*** PROVIDED MATERIAL ***

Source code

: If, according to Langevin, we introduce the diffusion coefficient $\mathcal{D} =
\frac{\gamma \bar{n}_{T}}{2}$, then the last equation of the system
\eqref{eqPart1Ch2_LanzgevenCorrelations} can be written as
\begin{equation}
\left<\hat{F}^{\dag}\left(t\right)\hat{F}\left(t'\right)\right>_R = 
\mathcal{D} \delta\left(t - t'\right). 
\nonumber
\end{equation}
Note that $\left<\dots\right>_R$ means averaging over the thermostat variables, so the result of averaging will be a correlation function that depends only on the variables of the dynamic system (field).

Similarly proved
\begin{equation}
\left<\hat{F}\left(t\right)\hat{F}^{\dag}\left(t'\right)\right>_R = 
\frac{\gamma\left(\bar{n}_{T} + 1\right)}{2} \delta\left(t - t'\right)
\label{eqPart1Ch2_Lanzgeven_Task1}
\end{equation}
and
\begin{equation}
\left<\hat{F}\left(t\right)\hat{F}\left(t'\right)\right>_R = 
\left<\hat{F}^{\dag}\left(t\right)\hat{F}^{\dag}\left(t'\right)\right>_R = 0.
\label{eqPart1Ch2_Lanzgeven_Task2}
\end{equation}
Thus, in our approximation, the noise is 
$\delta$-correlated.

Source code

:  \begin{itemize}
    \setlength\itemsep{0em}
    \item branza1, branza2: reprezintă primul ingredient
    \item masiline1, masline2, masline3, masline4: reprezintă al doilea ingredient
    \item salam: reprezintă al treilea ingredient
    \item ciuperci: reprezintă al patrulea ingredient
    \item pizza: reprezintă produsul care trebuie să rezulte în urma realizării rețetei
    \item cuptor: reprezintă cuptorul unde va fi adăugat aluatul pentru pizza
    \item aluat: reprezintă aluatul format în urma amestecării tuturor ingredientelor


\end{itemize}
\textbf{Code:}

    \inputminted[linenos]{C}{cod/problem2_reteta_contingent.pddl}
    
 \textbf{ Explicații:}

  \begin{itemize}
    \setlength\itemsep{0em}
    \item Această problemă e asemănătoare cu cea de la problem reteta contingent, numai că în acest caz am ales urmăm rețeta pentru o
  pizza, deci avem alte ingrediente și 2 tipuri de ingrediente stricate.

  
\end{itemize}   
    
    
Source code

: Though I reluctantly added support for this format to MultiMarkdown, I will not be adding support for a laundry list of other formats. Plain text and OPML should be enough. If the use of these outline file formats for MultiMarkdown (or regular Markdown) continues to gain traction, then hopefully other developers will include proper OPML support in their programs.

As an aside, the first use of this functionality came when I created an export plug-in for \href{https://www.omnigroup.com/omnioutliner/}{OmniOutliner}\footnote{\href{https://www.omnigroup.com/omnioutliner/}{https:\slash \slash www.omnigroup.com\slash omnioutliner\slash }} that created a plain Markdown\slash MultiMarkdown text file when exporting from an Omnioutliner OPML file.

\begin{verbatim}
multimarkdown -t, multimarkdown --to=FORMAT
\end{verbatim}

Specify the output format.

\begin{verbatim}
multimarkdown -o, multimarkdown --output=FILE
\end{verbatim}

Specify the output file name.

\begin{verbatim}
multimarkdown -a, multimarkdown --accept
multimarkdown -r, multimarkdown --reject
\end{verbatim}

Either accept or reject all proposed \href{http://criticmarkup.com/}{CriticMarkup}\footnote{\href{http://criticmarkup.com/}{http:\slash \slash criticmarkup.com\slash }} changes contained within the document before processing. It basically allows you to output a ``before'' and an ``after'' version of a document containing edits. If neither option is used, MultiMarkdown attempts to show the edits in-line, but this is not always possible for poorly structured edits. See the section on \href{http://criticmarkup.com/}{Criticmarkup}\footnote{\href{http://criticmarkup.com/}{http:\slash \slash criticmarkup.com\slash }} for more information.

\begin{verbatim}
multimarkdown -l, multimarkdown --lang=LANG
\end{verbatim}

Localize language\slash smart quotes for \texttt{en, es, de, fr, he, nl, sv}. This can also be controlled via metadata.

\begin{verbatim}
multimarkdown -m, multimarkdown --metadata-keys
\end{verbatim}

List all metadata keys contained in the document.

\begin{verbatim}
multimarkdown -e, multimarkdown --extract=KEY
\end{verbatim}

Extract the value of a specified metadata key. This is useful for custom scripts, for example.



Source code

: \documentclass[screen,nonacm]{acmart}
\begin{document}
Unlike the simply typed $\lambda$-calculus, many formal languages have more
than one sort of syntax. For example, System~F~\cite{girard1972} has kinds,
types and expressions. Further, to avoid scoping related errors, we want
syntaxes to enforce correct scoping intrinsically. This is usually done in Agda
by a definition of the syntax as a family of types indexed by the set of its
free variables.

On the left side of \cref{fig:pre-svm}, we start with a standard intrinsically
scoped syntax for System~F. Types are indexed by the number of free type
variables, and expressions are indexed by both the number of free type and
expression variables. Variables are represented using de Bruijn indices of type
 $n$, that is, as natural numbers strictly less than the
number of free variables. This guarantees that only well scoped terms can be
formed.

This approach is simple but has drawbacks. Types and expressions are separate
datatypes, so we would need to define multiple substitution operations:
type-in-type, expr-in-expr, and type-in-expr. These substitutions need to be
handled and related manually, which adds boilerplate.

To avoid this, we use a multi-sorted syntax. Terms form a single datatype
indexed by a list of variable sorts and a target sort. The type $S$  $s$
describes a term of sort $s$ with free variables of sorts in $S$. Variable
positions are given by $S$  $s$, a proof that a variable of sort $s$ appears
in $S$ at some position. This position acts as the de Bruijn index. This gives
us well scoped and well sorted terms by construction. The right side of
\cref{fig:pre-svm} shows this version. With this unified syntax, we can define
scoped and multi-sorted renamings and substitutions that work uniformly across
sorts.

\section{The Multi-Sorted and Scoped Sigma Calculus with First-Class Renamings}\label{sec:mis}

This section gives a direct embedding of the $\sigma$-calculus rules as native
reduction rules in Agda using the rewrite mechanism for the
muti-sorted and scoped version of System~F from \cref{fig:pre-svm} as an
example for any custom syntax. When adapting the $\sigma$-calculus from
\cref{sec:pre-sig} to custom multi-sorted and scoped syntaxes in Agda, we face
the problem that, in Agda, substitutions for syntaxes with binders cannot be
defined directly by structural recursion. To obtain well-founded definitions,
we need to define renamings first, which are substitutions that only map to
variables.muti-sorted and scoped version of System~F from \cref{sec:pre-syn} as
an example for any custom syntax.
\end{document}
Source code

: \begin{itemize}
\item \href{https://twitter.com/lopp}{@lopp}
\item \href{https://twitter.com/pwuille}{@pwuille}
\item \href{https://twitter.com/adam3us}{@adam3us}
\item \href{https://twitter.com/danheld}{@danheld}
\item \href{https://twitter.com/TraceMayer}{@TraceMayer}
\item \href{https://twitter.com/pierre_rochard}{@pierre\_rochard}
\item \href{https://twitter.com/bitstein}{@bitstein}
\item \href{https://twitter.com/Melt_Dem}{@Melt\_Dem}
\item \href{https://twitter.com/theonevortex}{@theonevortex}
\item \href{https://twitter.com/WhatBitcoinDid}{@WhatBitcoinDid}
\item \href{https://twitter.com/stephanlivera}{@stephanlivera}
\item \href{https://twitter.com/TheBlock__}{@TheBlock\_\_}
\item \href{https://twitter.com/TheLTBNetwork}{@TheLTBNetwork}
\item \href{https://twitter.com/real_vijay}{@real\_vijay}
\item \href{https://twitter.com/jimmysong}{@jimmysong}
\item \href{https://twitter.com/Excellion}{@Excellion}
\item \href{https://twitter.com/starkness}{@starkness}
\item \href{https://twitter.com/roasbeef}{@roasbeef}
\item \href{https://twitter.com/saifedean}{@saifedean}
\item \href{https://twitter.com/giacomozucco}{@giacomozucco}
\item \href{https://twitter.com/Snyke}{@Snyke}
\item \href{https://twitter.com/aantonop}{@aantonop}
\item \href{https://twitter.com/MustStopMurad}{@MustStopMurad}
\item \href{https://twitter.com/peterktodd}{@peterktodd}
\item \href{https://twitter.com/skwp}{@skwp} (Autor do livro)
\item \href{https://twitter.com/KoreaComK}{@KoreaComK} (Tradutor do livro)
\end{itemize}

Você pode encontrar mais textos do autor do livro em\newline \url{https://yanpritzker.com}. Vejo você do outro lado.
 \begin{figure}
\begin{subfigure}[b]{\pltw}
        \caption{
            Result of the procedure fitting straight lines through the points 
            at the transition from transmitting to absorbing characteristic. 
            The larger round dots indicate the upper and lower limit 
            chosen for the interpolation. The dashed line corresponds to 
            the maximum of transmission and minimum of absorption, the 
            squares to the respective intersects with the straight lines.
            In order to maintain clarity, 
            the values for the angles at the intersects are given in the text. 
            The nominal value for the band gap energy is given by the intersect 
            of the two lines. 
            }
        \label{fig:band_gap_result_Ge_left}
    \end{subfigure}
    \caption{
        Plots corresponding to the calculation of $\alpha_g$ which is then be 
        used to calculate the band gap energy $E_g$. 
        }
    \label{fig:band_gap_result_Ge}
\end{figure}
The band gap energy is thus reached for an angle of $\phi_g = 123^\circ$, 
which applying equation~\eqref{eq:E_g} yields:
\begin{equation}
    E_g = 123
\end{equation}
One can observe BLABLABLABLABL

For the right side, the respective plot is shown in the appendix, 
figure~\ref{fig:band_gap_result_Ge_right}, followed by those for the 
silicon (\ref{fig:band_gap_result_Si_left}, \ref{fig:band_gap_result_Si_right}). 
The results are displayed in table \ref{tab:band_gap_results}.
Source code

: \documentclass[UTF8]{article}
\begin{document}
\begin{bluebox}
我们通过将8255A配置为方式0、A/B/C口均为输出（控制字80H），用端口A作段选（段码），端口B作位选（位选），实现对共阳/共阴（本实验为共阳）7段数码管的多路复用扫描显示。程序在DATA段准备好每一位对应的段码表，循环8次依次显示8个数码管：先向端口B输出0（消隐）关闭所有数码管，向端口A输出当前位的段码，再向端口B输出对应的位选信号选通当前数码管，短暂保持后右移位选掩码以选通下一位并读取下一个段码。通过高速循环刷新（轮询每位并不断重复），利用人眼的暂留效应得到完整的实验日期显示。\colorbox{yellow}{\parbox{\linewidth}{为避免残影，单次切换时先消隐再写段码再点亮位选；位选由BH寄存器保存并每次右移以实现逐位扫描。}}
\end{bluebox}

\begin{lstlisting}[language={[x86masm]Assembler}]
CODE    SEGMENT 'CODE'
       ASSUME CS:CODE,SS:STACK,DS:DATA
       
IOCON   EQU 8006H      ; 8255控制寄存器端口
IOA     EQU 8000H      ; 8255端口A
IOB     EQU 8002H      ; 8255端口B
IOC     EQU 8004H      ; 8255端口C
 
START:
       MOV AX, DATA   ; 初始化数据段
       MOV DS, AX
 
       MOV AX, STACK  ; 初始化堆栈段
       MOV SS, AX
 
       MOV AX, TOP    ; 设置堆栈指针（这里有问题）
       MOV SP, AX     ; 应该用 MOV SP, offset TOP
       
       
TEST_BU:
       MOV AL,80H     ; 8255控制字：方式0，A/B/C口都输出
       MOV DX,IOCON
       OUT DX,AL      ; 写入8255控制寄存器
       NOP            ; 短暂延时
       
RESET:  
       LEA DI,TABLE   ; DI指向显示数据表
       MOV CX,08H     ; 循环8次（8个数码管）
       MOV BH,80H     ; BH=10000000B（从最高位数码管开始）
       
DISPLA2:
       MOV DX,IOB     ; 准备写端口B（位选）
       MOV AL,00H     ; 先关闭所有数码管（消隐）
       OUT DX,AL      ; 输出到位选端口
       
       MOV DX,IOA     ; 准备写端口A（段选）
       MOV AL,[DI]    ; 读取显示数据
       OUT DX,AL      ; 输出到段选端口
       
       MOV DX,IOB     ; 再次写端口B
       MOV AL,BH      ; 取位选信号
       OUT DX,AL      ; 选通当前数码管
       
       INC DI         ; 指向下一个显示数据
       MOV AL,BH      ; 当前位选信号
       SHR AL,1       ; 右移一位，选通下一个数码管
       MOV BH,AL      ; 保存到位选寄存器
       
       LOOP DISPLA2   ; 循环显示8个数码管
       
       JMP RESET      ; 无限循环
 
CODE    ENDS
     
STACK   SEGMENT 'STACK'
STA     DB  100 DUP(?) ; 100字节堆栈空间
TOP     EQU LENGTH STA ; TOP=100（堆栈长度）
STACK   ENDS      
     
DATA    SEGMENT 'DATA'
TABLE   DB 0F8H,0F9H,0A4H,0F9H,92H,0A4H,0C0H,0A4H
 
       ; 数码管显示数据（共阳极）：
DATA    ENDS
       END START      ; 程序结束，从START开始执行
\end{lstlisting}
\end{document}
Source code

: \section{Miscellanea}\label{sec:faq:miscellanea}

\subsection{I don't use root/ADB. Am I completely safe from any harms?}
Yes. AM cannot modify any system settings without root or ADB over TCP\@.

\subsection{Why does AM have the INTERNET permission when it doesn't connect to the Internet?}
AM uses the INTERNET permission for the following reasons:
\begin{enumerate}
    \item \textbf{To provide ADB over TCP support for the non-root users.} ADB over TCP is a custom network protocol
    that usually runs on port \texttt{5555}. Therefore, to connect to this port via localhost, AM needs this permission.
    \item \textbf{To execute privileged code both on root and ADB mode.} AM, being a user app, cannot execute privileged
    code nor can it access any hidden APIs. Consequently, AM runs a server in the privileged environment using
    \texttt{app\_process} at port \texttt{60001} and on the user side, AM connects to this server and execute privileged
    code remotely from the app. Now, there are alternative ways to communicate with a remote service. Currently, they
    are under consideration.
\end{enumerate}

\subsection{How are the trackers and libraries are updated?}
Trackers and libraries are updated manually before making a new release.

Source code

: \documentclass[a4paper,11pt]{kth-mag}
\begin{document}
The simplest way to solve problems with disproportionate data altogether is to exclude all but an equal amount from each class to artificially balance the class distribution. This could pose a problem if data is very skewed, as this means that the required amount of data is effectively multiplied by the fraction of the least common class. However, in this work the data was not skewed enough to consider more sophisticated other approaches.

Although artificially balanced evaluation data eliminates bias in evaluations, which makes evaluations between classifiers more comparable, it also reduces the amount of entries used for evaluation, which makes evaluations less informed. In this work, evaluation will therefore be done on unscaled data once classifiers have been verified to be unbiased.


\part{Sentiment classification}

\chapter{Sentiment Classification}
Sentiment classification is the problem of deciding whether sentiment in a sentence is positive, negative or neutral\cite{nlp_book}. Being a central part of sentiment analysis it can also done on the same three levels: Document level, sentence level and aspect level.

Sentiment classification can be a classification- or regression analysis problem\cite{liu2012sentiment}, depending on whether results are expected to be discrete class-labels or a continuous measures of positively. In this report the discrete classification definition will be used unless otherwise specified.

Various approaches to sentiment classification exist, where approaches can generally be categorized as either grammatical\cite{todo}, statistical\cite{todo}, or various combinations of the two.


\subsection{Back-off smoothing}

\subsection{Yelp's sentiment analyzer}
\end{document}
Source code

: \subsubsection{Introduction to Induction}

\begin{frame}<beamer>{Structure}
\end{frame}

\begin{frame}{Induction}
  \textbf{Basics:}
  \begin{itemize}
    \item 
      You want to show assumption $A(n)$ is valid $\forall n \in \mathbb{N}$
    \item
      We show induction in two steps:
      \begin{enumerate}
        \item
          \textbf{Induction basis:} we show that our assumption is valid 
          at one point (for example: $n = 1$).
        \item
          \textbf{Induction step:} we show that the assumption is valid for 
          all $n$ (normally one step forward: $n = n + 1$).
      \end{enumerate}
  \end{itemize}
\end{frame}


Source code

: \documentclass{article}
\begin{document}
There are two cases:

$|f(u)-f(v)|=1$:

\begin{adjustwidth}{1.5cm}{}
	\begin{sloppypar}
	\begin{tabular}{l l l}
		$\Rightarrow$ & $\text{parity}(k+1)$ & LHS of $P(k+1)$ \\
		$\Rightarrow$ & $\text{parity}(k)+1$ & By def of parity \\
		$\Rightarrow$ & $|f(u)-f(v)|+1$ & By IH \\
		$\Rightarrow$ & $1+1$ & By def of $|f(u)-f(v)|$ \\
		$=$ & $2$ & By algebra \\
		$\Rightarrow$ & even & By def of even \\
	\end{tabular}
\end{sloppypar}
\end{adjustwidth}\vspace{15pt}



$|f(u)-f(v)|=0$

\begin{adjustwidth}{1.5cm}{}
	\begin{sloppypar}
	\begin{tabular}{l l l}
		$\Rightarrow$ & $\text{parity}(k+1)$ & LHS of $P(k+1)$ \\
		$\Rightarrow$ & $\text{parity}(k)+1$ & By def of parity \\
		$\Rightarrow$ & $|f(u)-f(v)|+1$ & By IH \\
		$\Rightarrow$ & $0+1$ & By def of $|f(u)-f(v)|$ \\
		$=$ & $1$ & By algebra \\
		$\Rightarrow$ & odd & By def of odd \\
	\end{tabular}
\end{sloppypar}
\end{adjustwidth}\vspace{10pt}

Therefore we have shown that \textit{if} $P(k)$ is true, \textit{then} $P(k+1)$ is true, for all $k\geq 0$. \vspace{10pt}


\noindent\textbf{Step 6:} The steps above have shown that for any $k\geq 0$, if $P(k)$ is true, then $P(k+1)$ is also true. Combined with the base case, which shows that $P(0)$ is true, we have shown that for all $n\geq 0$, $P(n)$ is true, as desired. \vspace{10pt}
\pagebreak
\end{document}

***

• _TASK DIRECTIONS_
Filter the records above and return every line that holds the word "mathcal".

• _RESPONSE TO THIS TASK_
: If, according to Langevin, we introduce the diffusion coefficient $\mathcal{D} =
\mathcal{D} \delta\left(t - t'\right). 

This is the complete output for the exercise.